The group discussion began after an ice-breaker and viewing the TED Talk.  Wilkerson connected them to their own immigrant past while introducing, for some, the fact that African Americans who left the South for the North had the same desires as those migrating from another country. Whether from Mississippi to Chicago, Jamaica to Florida and Brooklyn, South Carolina to Maryland or Cuba to Jamaica, there were several resonant stories:

  • Outside-in and inside-out pressure on first generation immigrants to give up or hold on to customs, dialects, foods.
  • Decades old trauma and secrecy associated with how families separated and re-grouped (or not) that continues to affect family dynamics.
  • Racial tensions between migrants from different places and countries within Black communities (e.g. American South & Caribbean) and between different races

There was also a probing of what gave migrants the strength and stamina to survive and thrive.

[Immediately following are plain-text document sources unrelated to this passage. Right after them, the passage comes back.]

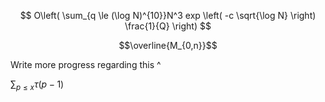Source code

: $$
O\left( \sum_{q \le (\log N)^{10}}N^3 exp \left( -c \sqrt{\log N} \right) \frac{1}{Q} \right)
$$

$$\overline{M_{0,n}}$$

Write more progress regarding this ^

$\sum_{p\le x} \tau(p-1)$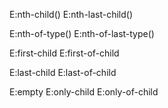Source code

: E:nth-child()
E:nth-last-child()

E:nth-of-type()
E:nth-of-last-type()

E:first-child
E:first-of-child

E:last-child
E:last-of-child

E:empty
E:only-child
E:only-of-child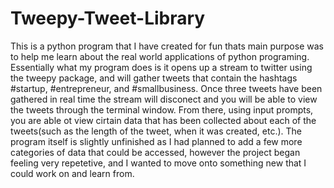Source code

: # Tweepy-Tweet-Library
This is a python program that I have created for fun thats main purpose was to help me learn about the real world applications of python programing. Essentially what my program does is it opens up a stream to twitter using the tweepy package, and will gather tweets that contain the hashtags #startup, #entrepreneur, and #smallbusiness. Once three tweets have been gathered in real time the stream will disconect and you will be able to view the tweets through the terminal window. From there, using input prompts, you are able ot view cirtain data that has been collected about each of the tweets(such as the length of the tweet, when it was created, etc.). The program itself is slightly unfinished as I had planned to add a few more categories of data that could be accessed, however the project began feeling very repetetive, and I wanted to move onto something new that I could work on and learn from.

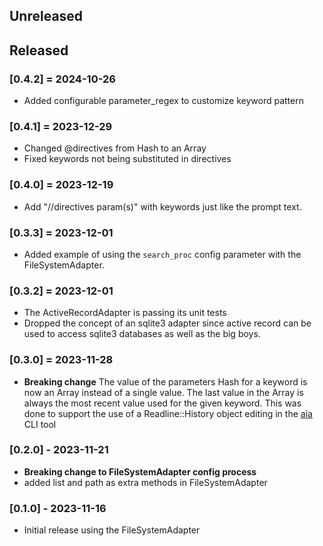 ## Unreleased

## Released

### [0.4.2] = 2024-10-26
- Added configurable parameter_regex to customize keyword pattern

### [0.4.1] = 2023-12-29
- Changed @directives from Hash to an Array
- Fixed keywords not being substituted in directives

### [0.4.0] = 2023-12-19
- Add "//directives param(s)" with keywords just like the prompt text.

### [0.3.3] = 2023-12-01
- Added example of using the `search_proc` config parameter with the FileSystemAdapter.

### [0.3.2] = 2023-12-01

- The ActiveRecordAdapter is passing its unit tests
- Dropped the concept of an sqlite3 adapter since active record can be used to access sqlite3 databases as well as the big boys.

### [0.3.0] = 2023-11-28

- **Breaking change** The value of the parameters Hash for a keyword is now an Array instead of a single value.  The last value in the Array is always the most recent value used for the given keyword.  This was done to support the use of a Readline::History object editing in the [aia](https://github.com/MadBomber/aia) CLI tool

### [0.2.0] - 2023-11-21

- **Breaking change to FileSystemAdapter config process**
- added list and path as extra methods in FileSystemAdapter

### [0.1.0] - 2023-11-16

- Initial release using the FileSystemAdapter
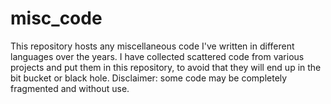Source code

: # misc_code
This repository hosts any miscellaneous code I've written in different languages over the years. I have collected scattered code from various projects and put them in this repository, to avoid that they will end up in the bit bucket or black hole. Disclaimer: some code may be completely fragmented and without use.
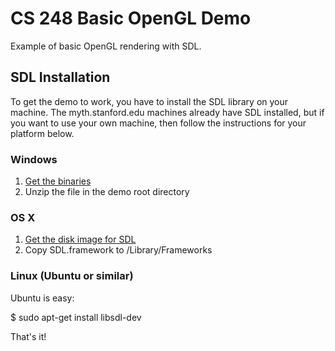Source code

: CS 248 Basic OpenGL Demo
========================

Example of basic OpenGL rendering with SDL.

SDL Installation
----------------
To get the demo to work, you have to install the SDL library on your machine.  The myth.stanford.edu machines already have SDL installed, but if you want to use your own machine, then follow the instructions for your platform below.

### Windows

1. [Get the binaries](http://www.libsdl.org/release/SDL-1.2.14-win32.zip)
2. Unzip the file in the demo root directory

### OS X

1. [Get the disk image for SDL](http://www.libsdl.org/release/SDL-1.2.14.dmg)
2. Copy SDL.framework to /Library/Frameworks

### Linux (Ubuntu or similar)

Ubuntu is easy:

  $ sudo apt-get install libsdl-dev

That's it!


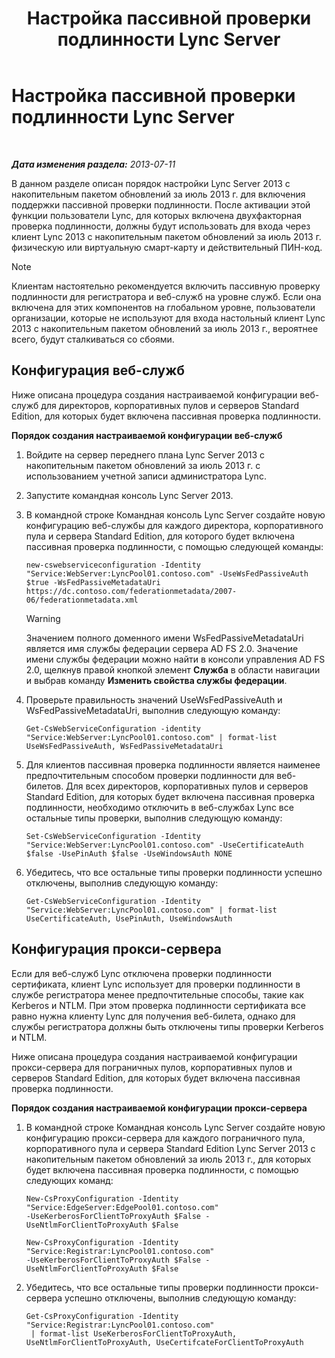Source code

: ﻿---
title: Настройка пассивной проверки подлинности Lync Server
TOCTitle: Настройка пассивной проверки подлинности Lync Server
ms:assetid: 9a904b8d-9fce-4abf-be73-5c8e48cfb53a
ms:mtpsurl: https://technet.microsoft.com/ru-ru/library/Dn308569(v=OCS.15)
ms:contentKeyID: 56270590
ms.date: 05/19/2016
mtps_version: v=OCS.15
ms.translationtype: HT
---

# Настройка пассивной проверки подлинности Lync Server

 

_**Дата изменения раздела:** 2013-07-11_

В данном разделе описан порядок настройки Lync Server 2013 с накопительным пакетом обновлений за июль 2013 г. для включения поддержки пассивной проверки подлинности. После активации этой функции пользователи Lync, для которых включена двухфакторная проверка подлинности, должны будут использовать для входа через клиент Lync 2013 с накопительным пакетом обновлений за июль 2013 г. физическую или виртуальную смарт-карту и действительный ПИН-код.

> [!NOTE]  
> Клиентам настоятельно рекомендуется включить пассивную проверку подлинности для регистратора и веб-служб на уровне служб. Если она включена для этих компонентов на глобальном уровне, пользователи организации, которые не используют для входа настольный клиент Lync 2013 с накопительным пакетом обновлений за июль 2013 г., вероятнее всего, будут сталкиваться со сбоями.

## Конфигурация веб-служб

Ниже описана процедура создания настраиваемой конфигурации веб-служб для директоров, корпоративных пулов и серверов Standard Edition, для которых будет включена пассивная проверка подлинности.

**Порядок создания настраиваемой конфигурации веб-служб**

1.  Войдите на сервер переднего плана Lync Server 2013 с накопительным пакетом обновлений за июль 2013 г. с использованием учетной записи администратора Lync.

2.  Запустите командная консоль Lync Server 2013.

3.  В командной строке Командная консоль Lync Server создайте новую конфигурацию веб-службы для каждого директора, корпоративного пула и сервера Standard Edition, для которого будет включена пассивная проверка подлинности, с помощью следующей команды:
    
        new-cswebserviceconfiguration -Identity "Service:WebServer:LyncPool01.contoso.com" -UseWsFedPassiveAuth $true -WsFedPassiveMetadataUri https://dc.contoso.com/federationmetadata/2007-06/federationmetadata.xml
    
    > [!WARNING]  
    > Значением полного доменного имени WsFedPassiveMetadataUri является имя службы федерации сервера AD FS 2.0. Значение имени службы федерации можно найти в консоли управления AD FS 2.0, щелкнув правой кнопкой элемент <strong>Служба</strong> в области навигации и выбрав команду <strong>Изменить свойства службы федерации</strong>.

4.  Проверьте правильность значений UseWsFedPassiveAuth и WsFedPassiveMetadataUri, выполнив следующую команду:
    
        Get-CsWebServiceConfiguration -identity "Service:WebServer:LyncPool01.contoso.com" | format-list UseWsFedPassiveAuth, WsFedPassiveMetadataUri

5.  Для клиентов пассивная проверка подлинности является наименее предпочтительным способом проверки подлинности для веб-билетов. Для всех директоров, корпоративных пулов и серверов Standard Edition, для которых будет включена пассивная проверка подлинности, необходимо отключить в веб-службах Lync все остальные типы проверки, выполнив следующую команду:
    
        Set-CsWebServiceConfiguration -Identity "Service:WebServer:LyncPool01.contoso.com" -UseCertificateAuth $false -UsePinAuth $false -UseWindowsAuth NONE

6.  Убедитесь, что все остальные типы проверки подлинности успешно отключены, выполнив следующую команду:
    
        Get-CsWebServiceConfiguration -Identity "Service:WebServer:LyncPool01.contoso.com" | format-list UseCertificateAuth, UsePinAuth, UseWindowsAuth

## Конфигурация прокси-сервера

Если для веб-служб Lync отключена проверки подлинности сертификата, клиент Lync использует для проверки подлинности в службе регистратора менее предпочтительные способы, такие как Kerberos и NTLM. При этом проверка подлинности сертификата все равно нужна клиенту Lync для получения веб-билета, однако для службы регистратора должны быть отключены типы проверки Kerberos и NTLM.

Ниже описана процедура создания настраиваемой конфигурации прокси-сервера для пограничных пулов, корпоративных пулов и серверов Standard Edition, для которых будет включена пассивная проверка подлинности.

**Порядок создания настраиваемой конфигурации прокси-сервера**

1.  В командной строке Командная консоль Lync Server создайте новую конфигурацию прокси-сервера для каждого пограничного пула, корпоративного пула и сервера Standard Edition Lync Server 2013 с накопительным пакетом обновлений за июль 2013 г., для которых будет включена пассивная проверка подлинности, с помощью следующих команд:
    
        New-CsProxyConfiguration -Identity "Service:EdgeServer:EdgePool01.contoso.com" 
        -UseKerberosForClientToProxyAuth $False -UseNtlmForClientToProxyAuth $False
    
        New-CsProxyConfiguration -Identity "Service:Registrar:LyncPool01.contoso.com" 
        -UseKerberosForClientToProxyAuth $False -UseNtlmForClientToProxyAuth $False

2.  Убедитесь, что все остальные типы проверки подлинности прокси-сервера успешно отключены, выполнив следующую команду:
    
        Get-CsProxyConfiguration -Identity "Service:Registrar:LyncPool01.contoso.com"
         | format-list UseKerberosForClientToProxyAuth, UseNtlmForClientToProxyAuth, UseCertifcateForClientToProxyAuth

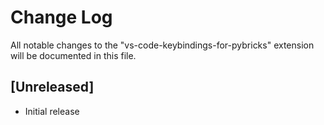 # Change Log

All notable changes to the "vs-code-keybindings-for-pybricks" extension will be documented in this file.

## [Unreleased]

- Initial release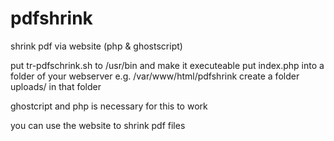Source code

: # pdfshrink
shrink pdf via website (php &amp; ghostscript)

put tr-pdfschrink.sh to /usr/bin and make it executeable
put index.php into a folder of your webserver e.g. /var/www/html/pdfshrink
create a folder uploads/ in that folder

ghostcript and php is necessary for this to work

you can use the website to shrink pdf files
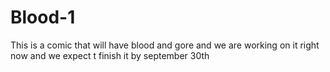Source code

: # Blood-1
This is a comic that will have blood and gore and we are working on it right now and we expect t finish it by september 30th
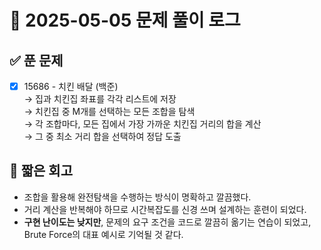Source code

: # 📅 2025-05-05 문제 풀이 로그

## ✅ 푼 문제

- [x] 15686 - 치킨 배달 (백준)  
  → 집과 치킨집 좌표를 각각 리스트에 저장  
  → 치킨집 중 M개를 선택하는 모든 조합을 탐색  
  → 각 조합마다, 모든 집에서 가장 가까운 치킨집 거리의 합을 계산  
  → 그 중 최소 거리 합을 선택하여 정답 도출

## 🧠 짧은 회고

- 조합을 활용해 완전탐색을 수행하는 방식이 명확하고 깔끔했다.  
- 거리 계산을 반복해야 하므로 시간복잡도를 신경 쓰며 설계하는 훈련이 되었다.  
- **구현 난이도는 낮지만**, 문제의 요구 조건을 코드로 깔끔히 옮기는 연습이 되었고, Brute Force의 대표 예시로 기억될 것 같다.
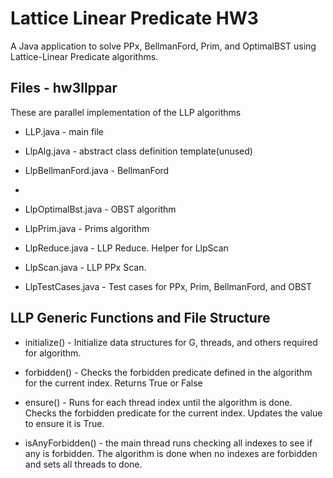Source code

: # Lattice Linear Predicate HW3
A Java application to solve PPx, BellmanFord, Prim, and OptimalBST using Lattice-Linear Predicate algorithms.

## Files - hw3llppar
These are parallel implementation of the LLP algorithms
 * LLP.java  - main file
 * LlpAlg.java - abstract class definition template(unused)

 * LlpBellmanFord.java - BellmanFord
 * 
 * LlpOptimalBst.java - OBST algorithm

 * LlpPrim.java - Prims algorithm

 * LlpReduce.java - LLP Reduce. Helper for LlpScan

 * LlpScan.java - LLP PPx Scan. 

 * LlpTestCases.java - Test cases for PPx, Prim, BellmanFord, and OBST


## LLP Generic Functions and File Structure

 * initialize() - Initialize data structures for G, threads, and others required for algorithm.
 * forbidden() - Checks the forbidden predicate defined in the algorithm for the current index. Returns True or False
 * ensure() - Runs for each thread index until the algorithm is done. Checks the forbidden predicate for the current index. Updates the value to ensure it is True.

 * isAnyForbidden() - the main thread runs checking all indexes to see if any is forbidden. The algorithm is done when no indexes are forbidden and sets all threads to done.
   


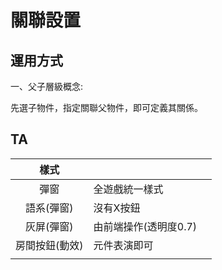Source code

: # 關聯設置

## 運用方式

一、父子層級概念:

先選子物件，指定關聯父物件，即可定義其關係。

## TA

| 樣式 |  |  |
| :---: | :--- | :--- |
| 彈窗 | 全遊戲統一樣式 |  |
| 語系\(彈窗\) | 沒有X按鈕 |  |
| 灰屏\(彈窗\) | 由前端操作\(透明度0.7\) |  |
| 房間按鈕\(動效\) | 元件表演即可 |  |
|  |  |  |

The younger group members moved the conversation to challenge the more ‘kumbaya’ comments equating European migration with that of Black & Brown people. One of the most profound voices in the room was an insightful 21-year-old Political Science student. After grabbing everyone’s attention with “…yeah, but when they come to the America, they get to be white”, he continued to explain that the categorizations on Census forms changed over time to allow “whiteness” to become more inclusive.  Italian and Irish immigrants, for example, were eventually simply ‘white’ with the all the social and political privileges of the majority over minority groups.

HEAD Talks are conversations that are safe, respectful, often uncomfortable yet always a place for learning and stretching one’s perspectives. This gathering met its goal for sure!